● **Items from a data source**:
+++++
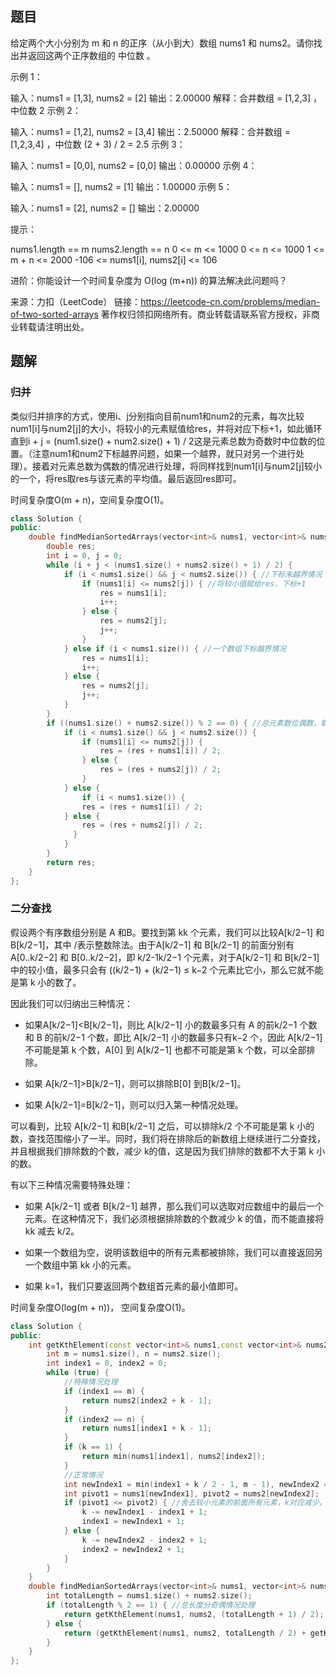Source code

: ## 题目

给定两个大小分别为 m 和 n 的正序（从小到大）数组 nums1 和 nums2。请你找出并返回这两个正序数组的 中位数 。

 

示例 1：

输入：nums1 = [1,3], nums2 = [2]
输出：2.00000
解释：合并数组 = [1,2,3] ，中位数 2
示例 2：

输入：nums1 = [1,2], nums2 = [3,4]
输出：2.50000
解释：合并数组 = [1,2,3,4] ，中位数 (2 + 3) / 2 = 2.5
示例 3：

输入：nums1 = [0,0], nums2 = [0,0]
输出：0.00000
示例 4：

输入：nums1 = [], nums2 = [1]
输出：1.00000
示例 5：

输入：nums1 = [2], nums2 = []
输出：2.00000


提示：

nums1.length == m
nums2.length == n
0 <= m <= 1000
0 <= n <= 1000
1 <= m + n <= 2000
-106 <= nums1[i], nums2[i] <= 106


进阶：你能设计一个时间复杂度为 O(log (m+n)) 的算法解决此问题吗？

来源：力扣（LeetCode）
链接：https://leetcode-cn.com/problems/median-of-two-sorted-arrays
著作权归领扣网络所有。商业转载请联系官方授权，非商业转载请注明出处。

## 题解

### 归并

类似归并排序的方式，使用i、j分别指向目前num1和num2的元素，每次比较num1[i]与num2[j]的大小，将较小的元素赋值给res，并将对应下标+1，如此循环直到i + j = (num1.size() + num2.size() + 1) / 2这是元素总数为奇数时中位数的位置。（注意num1和num2下标越界问题，如果一个越界，就只对另一个进行处理）。接着对元素总数为偶数的情况进行处理，将同样找到num1[i]与num2[j]较小的一个，将res取res与该元素的平均值。最后返回res即可。

时间复杂度O(m + n)，空间复杂度O(1)。

```c++
class Solution {
public:
    double findMedianSortedArrays(vector<int>& nums1, vector<int>& nums2) {
        double res;
        int i = 0, j = 0;
        while (i + j < (nums1.size() + nums2.size() + 1) / 2) {
            if (i < nums1.size() && j < nums2.size()) { //下标未越界情况
                if (nums1[i] <= nums2[j]) { //将较小值赋给res，下标+1
                    res = nums1[i];
                    i++;
                } else {
                    res = nums2[j];
                    j++;
                }
            } else if (i < nums1.size()) { //一个数组下标越界情况
                res = nums1[i];
                i++;
            } else {
                res = nums2[j];
                j++;
            }
        }
        if ((nums1.size() + nums2.size()) % 2 == 0) { //总元素数位偶数，取下一个元素并取二者均值，取元素过程与之前相同
            if (i < nums1.size() && j < nums2.size()) {
                if (nums1[i] <= nums2[j]) {
                    res = (res + nums1[i]) / 2;
                } else {
                    res = (res + nums2[j]) / 2;
                }
            } else {
                if (i < nums1.size()) {
                res = (res + nums1[i]) / 2;
            } else {
                res = (res + nums2[j]) / 2;
              }
            }
        }
        return res;
    }
};
```

### 二分查找

假设两个有序数组分别是 A 和B。要找到第 kk 个元素，我们可以比较A[k/2−1] 和B[k/2−1]，其中 /表示整数除法。由于A[k/2−1] 和 B[k/2−1] 的前面分别有A[0..k/2−2] 和 B[0..k/2−2]，即 k/2-1k/2−1 个元素，对于A[k/2−1] 和 B[k/2−1] 中的较小值，最多只会有 ((k/2−1) + (k/2−1) ≤ k−2 个元素比它小，那么它就不能是第 k 小的数了。

因此我们可以归纳出三种情况：

- 如果A[k/2−1]<B[k/2−1]，则比 A[k/2−1] 小的数最多只有 A 的前k/2−1 个数和 B 的前k/2−1 个数，即比 A[k/2−1] 小的数最多只有k−2 个，因此 A[k/2−1] 不可能是第 k 个数，A[0] 到 A[k/2−1] 也都不可能是第 k 个数，可以全部排除。

- 如果 A[k/2−1]>B[k/2−1]，则可以排除B[0] 到B[k/2−1]。

- 如果 A[k/2−1]=B[k/2−1]，则可以归入第一种情况处理。

可以看到，比较 A[k/2−1] 和B[k/2−1] 之后，可以排除k/2 个不可能是第 k 小的数，查找范围缩小了一半。同时，我们将在排除后的新数组上继续进行二分查找，并且根据我们排除数的个数，减少 k的值，这是因为我们排除的数都不大于第 k 小的数。

有以下三种情况需要特殊处理：

- 如果 A[k/2−1] 或者 B[k/2−1] 越界，那么我们可以选取对应数组中的最后一个元素。在这种情况下，我们必须根据排除数的个数减少 k 的值，而不能直接将 kk 减去 k/2。

- 如果一个数组为空，说明该数组中的所有元素都被排除，我们可以直接返回另一个数组中第 kk 小的元素。

- 如果 k=1，我们只要返回两个数组首元素的最小值即可。

时间复杂度O(log(m + n))， 空间复杂度O(1)。

```c++
class Solution {
public:
    int getKthElement(const vector<int>& nums1,const vector<int>& nums2, int k) {
        int m = nums1.size(), n = nums2.size();
        int index1 = 0, index2 = 0;
        while (true) {
            //特殊情况处理
            if (index1 == m) {
                return nums2[index2 + k - 1];
            }
            if (index2 == n) {
                return nums1[index1 + k - 1];
            }
            if (k == 1) {
                return min(nums1[index1], nums2[index2]);
            }
            //正常情况
            int newIndex1 = min(index1 + k / 2 - 1, m - 1), newIndex2 = min(index2 + k / 2 - 1, n - 1);
            int pivot1 = nums1[newIndex1], pivot2 = nums2[newIndex2];
            if (pivot1 <= pivot2) { //舍去较小元素的前面所有元素，k对应减少，对应数组起始下标后移
                k -= newIndex1 - index1 + 1;
                index1 = newIndex1 + 1;
            } else {
                k -= newIndex2 - index2 + 1;
                index2 = newIndex2 + 1;
            }
        }
    }
    double findMedianSortedArrays(vector<int>& nums1, vector<int>& nums2) {
        int totalLength = nums1.size() + nums2.size();
        if (totalLength % 2 == 1) { //总长度分奇偶情况处理
            return getKthElement(nums1, nums2, (totalLength + 1) / 2);
        } else {
            return (getKthElement(nums1, nums2, totalLength / 2) + getKthElement(nums1, nums2, totalLength / 2 + 1)) / 2.0;
        }
    }
};
```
+++++
Report how many lines of the data hold the string "getKthElement"; give only the number.

3